If Gabriel is attached to anyone, it's Rose. Yet when his mother left him, he didn't tell her. When Rose found out, he ran until she stopped looking for him. That's hard to understand, but there was something in Gabriel's psyche, perhaps arising from his family's con-artist past, that said you don't take anything from those you care about. You took only from marks, and marks were always strangers. If Rose had learned that Seanna had abandoned him, she'd have looked after him, and he couldn't accept that. Or maybe he just couldn't believe she'd actually want to.
Gabriel stayed at my place for an hour, prowling the apartment, checking the windows, and engaging in stare-downs with the cat. Then he declared Rose wasn't returning anytime soon and stumped off to speak to my landlord, Grace, about the security system bef
ore heading back to Chicago.
--
The next morning, I had the seven-to-three diner shift.
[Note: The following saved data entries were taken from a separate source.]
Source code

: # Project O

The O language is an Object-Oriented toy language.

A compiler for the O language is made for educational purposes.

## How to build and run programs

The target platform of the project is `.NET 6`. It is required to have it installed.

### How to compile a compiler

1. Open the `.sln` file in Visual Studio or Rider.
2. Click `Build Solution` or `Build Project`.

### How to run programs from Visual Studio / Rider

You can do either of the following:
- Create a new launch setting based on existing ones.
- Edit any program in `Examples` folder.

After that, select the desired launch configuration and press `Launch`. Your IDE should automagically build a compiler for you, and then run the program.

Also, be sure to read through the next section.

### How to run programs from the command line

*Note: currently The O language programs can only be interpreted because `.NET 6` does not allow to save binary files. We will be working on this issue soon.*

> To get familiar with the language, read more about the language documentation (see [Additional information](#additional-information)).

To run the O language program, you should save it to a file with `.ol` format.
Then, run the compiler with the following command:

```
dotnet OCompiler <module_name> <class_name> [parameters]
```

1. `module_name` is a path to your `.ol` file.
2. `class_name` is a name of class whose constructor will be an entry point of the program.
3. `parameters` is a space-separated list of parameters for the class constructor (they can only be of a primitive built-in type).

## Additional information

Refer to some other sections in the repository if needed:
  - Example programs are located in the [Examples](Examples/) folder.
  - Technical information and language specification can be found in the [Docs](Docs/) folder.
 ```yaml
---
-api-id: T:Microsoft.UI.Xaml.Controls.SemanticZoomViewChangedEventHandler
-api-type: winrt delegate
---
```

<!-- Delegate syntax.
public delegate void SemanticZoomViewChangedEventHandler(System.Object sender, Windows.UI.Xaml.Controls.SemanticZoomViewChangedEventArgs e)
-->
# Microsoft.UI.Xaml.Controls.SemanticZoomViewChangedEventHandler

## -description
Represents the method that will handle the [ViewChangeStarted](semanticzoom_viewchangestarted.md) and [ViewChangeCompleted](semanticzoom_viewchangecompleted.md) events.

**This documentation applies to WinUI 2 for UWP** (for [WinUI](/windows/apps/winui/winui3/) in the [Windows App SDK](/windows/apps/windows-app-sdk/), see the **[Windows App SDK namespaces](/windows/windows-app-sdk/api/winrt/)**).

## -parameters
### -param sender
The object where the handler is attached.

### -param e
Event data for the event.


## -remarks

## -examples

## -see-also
My fellow weekday server, Susie, has a second job and we work around her schedule. Which means I have a mix of day and evening shifts that my body hasn't quite adjusted to yet.
I don't love my job. Oh hell, let's be honest--I barely like it. But as impressive as a master's degree from Yale might sound, it doesn't qualify you for shit, especially when you have no work experience and you majored in Victorian literature.